The Fed’s current zero interest-rate policy also creates incentives for otherwise risk-averse investors—retirees, pension funds—to take on questionable investments as they search for higher yields in an attempt to bolster their minuscule interest income.

This seems like it could make sense if you’re squinting, and given the controversial fact that a retirement fund has, indeed, begun trading in derivatives in order to escape the low return on fixed assets lends it credence…but lets not lose our sights here. Savers face a low rate of return on fixed assets because we just experienced the largest recession in postwar history, NGDP growth coming out has been sluggish and is projected to be sluggish into the future. Of course the Fed is to blame, but not in the way Taylor wants to.

Update: I don’t want to be unduly critical of everything Taylor says in this piece, as he does have some non-wacky points. For instance:

The low rates also make it possible for banks to roll over rather than write off bad loans, locking up unproductive assets.

and

More broadly, the Fed’s excursion into fiscal policy and credit allocation raises questions about its institutional independence and accountability.

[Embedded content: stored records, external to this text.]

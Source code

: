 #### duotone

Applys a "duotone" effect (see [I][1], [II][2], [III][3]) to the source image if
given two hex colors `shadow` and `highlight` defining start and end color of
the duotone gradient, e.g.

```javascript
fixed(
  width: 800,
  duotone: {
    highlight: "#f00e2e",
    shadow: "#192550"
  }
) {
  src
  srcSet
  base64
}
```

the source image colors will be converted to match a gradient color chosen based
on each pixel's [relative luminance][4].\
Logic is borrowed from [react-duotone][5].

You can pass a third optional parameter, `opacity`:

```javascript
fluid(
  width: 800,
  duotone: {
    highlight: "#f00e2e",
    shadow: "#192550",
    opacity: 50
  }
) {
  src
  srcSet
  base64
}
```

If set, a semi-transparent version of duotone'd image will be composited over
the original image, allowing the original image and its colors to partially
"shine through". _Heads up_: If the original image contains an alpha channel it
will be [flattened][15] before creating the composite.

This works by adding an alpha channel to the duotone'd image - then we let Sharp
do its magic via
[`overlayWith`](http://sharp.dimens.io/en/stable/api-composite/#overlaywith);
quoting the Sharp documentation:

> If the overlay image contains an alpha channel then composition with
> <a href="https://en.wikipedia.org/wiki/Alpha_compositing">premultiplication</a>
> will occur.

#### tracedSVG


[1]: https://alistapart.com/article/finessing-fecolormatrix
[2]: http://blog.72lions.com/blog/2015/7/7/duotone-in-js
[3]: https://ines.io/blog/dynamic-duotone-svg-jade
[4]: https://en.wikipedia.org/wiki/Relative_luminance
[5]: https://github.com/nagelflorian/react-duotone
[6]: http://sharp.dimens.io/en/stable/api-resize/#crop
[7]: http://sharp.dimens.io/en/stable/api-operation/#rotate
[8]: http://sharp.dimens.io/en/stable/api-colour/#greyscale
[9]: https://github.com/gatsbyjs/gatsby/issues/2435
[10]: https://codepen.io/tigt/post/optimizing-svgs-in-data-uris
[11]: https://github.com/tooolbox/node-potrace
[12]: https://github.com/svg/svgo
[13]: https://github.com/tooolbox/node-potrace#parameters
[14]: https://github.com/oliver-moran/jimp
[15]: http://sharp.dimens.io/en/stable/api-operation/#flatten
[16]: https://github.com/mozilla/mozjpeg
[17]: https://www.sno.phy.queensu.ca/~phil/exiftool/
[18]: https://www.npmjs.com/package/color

This reduces public confidence in the central bank.

5 thoughts on “What Does the Market Know that John Taylor Knows that the Market Knows?

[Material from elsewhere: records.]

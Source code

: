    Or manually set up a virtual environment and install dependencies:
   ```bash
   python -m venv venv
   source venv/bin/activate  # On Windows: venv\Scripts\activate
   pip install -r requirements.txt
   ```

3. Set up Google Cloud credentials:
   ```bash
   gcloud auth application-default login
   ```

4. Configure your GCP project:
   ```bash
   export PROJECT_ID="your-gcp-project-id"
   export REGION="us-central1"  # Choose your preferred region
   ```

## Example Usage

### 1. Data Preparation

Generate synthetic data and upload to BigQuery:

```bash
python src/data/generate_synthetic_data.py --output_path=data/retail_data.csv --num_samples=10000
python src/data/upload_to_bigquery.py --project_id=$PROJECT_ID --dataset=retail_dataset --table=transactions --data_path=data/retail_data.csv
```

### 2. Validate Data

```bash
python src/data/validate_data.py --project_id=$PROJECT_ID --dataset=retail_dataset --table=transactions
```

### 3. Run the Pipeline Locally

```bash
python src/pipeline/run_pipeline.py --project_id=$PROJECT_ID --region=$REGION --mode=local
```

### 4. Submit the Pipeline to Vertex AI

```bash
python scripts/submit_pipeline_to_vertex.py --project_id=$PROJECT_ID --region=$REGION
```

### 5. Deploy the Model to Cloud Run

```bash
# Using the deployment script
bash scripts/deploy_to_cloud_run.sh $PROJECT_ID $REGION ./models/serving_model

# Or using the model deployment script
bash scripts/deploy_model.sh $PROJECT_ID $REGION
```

  1. “[The Fed holding rates at zero] is much like the effect of a price ceiling in a rental market where landlords reduce the supply of rental housing. Here lenders supply less credit at the lower rate. The decline in credit availability reduces aggregate demand, which tends to increase unemployment, a classic unintended consequence of the policy.”–Taylor.

    Okay, so the BoJ did QE from 2001-6, and Taylor gushes about it, in a paper you can find on his website.

    The BoJ stopped QE (until recently) and still they had interest rates at ZLB. Indeed, sovereign yields globally are headed to ZLB.

    Does Taylor really think the Fed can get out of ZLB by just raising interest rates?

    On credit not being available due to low rates: Banks can raise rates to commercial bank customers (or homebuyers) if they wish and can charge higher rates–why does Taylor think they cannot? I would love to borrow at 0.25 percent and lend at 4 or 13 percent.

    Moreover, A fed doing nothing policy—I guess the one advocated by Taylor—is often an activist policy, as in doing nothing when your dinner mate is choking and suffocating. An unintended consequence of doing nothing is that your dinner companion is asphyxiated. What makes helping your dinner partner activist vs. sitting and watching him/her die?

    I realize I am conflating a few ideas here. i blame it on trying to understand Taylor’s reasoning. He strikes as a skilled boxer—now engaged in a bout with himself.

    Is Taylor (and Goodhart) just short on bonds? I don’t get it.